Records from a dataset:
++++++++++++++++++++

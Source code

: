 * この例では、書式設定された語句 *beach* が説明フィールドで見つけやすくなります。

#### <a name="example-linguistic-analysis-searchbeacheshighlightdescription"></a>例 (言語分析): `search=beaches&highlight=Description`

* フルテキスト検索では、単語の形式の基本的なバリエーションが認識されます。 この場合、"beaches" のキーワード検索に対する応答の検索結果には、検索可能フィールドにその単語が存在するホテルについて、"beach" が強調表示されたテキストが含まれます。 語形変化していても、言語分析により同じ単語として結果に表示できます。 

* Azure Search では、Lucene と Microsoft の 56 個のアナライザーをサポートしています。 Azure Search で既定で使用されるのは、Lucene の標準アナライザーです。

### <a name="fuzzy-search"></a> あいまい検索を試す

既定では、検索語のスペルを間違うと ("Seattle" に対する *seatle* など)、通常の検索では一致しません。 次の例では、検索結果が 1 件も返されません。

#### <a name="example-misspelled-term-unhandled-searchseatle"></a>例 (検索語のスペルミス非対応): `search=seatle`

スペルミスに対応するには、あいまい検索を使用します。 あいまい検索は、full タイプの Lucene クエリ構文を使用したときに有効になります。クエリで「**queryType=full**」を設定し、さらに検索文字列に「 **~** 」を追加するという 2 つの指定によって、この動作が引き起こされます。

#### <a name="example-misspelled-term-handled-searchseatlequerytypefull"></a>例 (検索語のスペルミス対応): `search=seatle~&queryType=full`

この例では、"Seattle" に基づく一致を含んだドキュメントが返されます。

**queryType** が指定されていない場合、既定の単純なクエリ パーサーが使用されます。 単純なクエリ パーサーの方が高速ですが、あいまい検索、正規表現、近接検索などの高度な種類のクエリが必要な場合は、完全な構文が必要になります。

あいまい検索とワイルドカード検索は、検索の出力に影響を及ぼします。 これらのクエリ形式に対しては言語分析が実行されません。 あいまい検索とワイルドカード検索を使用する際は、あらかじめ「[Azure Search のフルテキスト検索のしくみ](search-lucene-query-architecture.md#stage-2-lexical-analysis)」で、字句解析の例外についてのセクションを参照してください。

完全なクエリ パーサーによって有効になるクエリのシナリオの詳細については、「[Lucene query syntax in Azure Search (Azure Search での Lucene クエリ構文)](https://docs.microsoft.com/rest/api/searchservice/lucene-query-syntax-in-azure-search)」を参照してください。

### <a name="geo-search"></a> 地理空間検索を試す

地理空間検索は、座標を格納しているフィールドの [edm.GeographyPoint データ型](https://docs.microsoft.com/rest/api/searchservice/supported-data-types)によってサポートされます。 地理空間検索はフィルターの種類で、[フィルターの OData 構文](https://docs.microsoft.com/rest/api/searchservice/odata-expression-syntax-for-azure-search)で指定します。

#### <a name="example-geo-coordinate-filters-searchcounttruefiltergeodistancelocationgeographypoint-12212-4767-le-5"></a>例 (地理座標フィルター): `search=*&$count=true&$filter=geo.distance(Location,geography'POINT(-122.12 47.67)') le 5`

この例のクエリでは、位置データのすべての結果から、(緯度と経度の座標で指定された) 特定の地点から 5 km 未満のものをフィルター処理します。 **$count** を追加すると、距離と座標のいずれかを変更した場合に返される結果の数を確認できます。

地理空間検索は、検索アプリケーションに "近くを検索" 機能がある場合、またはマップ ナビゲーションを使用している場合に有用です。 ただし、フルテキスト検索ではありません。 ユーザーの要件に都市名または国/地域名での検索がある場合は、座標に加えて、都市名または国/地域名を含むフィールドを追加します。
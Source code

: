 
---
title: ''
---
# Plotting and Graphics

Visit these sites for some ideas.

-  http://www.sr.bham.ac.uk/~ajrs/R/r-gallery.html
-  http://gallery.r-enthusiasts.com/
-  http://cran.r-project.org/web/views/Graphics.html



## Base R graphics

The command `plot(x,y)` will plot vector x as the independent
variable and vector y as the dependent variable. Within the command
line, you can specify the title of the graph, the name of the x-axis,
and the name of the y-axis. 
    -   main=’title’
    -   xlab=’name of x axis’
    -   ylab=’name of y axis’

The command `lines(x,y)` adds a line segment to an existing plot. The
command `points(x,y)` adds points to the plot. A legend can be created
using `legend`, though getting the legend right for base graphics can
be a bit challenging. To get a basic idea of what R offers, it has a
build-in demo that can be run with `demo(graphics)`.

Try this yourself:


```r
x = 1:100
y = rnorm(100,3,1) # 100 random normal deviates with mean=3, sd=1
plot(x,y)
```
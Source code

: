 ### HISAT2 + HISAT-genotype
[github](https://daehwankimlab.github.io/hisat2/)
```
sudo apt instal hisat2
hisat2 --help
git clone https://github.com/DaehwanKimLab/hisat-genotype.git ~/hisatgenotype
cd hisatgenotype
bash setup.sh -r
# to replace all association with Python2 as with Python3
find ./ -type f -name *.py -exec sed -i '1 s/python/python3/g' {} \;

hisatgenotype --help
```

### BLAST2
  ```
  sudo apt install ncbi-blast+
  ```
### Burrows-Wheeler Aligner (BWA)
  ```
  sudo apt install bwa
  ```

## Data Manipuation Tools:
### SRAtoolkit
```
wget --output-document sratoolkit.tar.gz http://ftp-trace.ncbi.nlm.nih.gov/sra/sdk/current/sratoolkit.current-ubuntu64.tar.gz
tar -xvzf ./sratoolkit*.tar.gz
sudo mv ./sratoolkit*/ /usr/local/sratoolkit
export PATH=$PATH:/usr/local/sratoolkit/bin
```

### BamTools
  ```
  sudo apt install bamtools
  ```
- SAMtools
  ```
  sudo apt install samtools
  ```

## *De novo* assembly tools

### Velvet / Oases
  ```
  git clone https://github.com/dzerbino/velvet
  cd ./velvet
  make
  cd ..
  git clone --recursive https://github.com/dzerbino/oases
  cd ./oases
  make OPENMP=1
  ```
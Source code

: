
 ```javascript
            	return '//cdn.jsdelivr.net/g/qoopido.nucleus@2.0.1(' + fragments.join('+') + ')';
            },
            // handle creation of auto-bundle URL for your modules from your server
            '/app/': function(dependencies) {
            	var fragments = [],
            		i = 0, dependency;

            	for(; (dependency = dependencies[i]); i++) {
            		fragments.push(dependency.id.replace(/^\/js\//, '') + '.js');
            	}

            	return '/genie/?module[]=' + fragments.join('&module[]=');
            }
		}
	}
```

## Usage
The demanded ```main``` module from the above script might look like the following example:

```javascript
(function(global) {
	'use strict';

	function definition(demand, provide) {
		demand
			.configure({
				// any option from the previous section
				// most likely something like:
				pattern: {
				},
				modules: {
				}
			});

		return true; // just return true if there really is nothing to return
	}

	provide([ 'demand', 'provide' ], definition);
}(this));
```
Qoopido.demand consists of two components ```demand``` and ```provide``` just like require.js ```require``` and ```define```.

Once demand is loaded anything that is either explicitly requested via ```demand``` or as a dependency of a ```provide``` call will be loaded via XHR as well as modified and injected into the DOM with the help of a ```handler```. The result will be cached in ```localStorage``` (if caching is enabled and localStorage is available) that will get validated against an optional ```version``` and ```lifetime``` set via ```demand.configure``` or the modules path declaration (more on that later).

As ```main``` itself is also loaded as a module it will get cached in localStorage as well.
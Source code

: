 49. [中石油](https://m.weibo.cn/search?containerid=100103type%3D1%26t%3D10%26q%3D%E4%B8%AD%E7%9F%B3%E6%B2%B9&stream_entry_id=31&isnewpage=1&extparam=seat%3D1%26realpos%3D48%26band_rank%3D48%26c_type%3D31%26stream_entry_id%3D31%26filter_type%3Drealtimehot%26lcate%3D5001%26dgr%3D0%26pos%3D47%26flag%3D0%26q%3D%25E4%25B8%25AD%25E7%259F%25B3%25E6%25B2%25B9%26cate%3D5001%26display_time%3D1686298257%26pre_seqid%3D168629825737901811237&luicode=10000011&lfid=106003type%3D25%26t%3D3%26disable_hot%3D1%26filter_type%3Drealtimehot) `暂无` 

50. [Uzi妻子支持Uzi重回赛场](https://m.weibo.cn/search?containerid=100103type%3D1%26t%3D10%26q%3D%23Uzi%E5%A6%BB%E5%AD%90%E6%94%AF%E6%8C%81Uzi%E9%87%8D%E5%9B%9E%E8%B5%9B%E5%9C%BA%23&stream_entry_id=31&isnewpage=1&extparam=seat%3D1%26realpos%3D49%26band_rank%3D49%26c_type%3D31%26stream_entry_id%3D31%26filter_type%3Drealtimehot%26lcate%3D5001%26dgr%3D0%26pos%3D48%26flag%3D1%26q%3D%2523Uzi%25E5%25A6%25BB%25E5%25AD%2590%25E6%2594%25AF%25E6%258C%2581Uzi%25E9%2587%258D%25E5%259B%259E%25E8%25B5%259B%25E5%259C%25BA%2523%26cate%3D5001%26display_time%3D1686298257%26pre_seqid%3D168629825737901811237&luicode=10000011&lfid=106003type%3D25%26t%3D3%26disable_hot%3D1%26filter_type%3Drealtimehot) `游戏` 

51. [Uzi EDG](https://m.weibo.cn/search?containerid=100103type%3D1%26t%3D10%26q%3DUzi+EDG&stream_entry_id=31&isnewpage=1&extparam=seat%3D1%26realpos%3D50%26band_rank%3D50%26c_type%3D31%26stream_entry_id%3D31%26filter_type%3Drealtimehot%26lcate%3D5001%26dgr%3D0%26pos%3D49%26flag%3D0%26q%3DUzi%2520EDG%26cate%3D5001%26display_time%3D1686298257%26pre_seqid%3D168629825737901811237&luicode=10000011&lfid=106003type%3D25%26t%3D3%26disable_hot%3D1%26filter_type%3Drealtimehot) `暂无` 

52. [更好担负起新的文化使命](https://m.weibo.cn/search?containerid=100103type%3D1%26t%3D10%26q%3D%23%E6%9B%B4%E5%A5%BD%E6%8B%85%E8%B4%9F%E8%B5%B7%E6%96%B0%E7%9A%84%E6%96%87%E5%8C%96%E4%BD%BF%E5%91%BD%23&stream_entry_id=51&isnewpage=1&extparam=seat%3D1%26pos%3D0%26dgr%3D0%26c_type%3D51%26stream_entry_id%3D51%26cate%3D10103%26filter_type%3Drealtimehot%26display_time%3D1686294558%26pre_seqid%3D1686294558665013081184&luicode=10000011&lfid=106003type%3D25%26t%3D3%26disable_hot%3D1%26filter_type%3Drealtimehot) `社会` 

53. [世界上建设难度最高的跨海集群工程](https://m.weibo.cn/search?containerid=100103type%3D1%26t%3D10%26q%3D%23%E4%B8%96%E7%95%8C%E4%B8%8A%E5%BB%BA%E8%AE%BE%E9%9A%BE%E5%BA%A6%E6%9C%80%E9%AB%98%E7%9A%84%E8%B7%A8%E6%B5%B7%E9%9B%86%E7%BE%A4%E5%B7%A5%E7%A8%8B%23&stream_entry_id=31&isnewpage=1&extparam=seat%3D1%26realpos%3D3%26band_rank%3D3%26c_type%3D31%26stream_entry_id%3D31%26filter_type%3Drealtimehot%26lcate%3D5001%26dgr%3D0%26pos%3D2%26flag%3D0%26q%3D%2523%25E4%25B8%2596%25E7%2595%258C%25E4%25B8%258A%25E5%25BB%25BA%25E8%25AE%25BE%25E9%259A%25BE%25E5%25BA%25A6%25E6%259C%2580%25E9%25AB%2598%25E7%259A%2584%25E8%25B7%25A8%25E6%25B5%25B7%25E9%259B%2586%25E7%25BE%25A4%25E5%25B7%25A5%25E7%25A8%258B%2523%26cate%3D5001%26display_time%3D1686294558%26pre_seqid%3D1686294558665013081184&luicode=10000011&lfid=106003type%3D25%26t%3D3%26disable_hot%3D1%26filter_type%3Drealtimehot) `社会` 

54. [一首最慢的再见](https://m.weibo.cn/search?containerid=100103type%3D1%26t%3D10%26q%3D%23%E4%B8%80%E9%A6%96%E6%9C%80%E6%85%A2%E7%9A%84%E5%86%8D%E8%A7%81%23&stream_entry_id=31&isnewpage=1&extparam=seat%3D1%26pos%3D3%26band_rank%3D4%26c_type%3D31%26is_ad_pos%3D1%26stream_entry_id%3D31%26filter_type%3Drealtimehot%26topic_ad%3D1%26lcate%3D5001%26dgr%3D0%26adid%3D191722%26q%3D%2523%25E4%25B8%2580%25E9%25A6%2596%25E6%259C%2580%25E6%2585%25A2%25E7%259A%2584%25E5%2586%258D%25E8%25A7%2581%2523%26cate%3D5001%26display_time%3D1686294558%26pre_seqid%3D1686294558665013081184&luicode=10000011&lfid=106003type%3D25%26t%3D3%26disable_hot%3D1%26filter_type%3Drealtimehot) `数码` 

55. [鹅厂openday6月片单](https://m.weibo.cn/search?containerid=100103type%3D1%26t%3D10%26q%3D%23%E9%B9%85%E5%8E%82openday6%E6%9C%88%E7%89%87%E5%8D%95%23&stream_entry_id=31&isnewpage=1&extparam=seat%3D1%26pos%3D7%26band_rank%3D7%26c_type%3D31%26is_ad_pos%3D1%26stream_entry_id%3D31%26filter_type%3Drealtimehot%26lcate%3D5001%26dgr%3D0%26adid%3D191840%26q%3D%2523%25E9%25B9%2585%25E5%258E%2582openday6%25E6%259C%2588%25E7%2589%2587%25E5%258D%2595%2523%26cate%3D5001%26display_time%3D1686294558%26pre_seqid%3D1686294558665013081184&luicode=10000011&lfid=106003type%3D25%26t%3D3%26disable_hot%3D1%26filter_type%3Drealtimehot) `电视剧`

++++++++++++++++++++

Which lines above include "clone"? Show each of them by copying it.

git clone https://github.com/DaehwanKimLab/hisat-genotype.git ~/hisatgenotype
  git clone https://github.com/dzerbino/velvet
  git clone --recursive https://github.com/dzerbino/oases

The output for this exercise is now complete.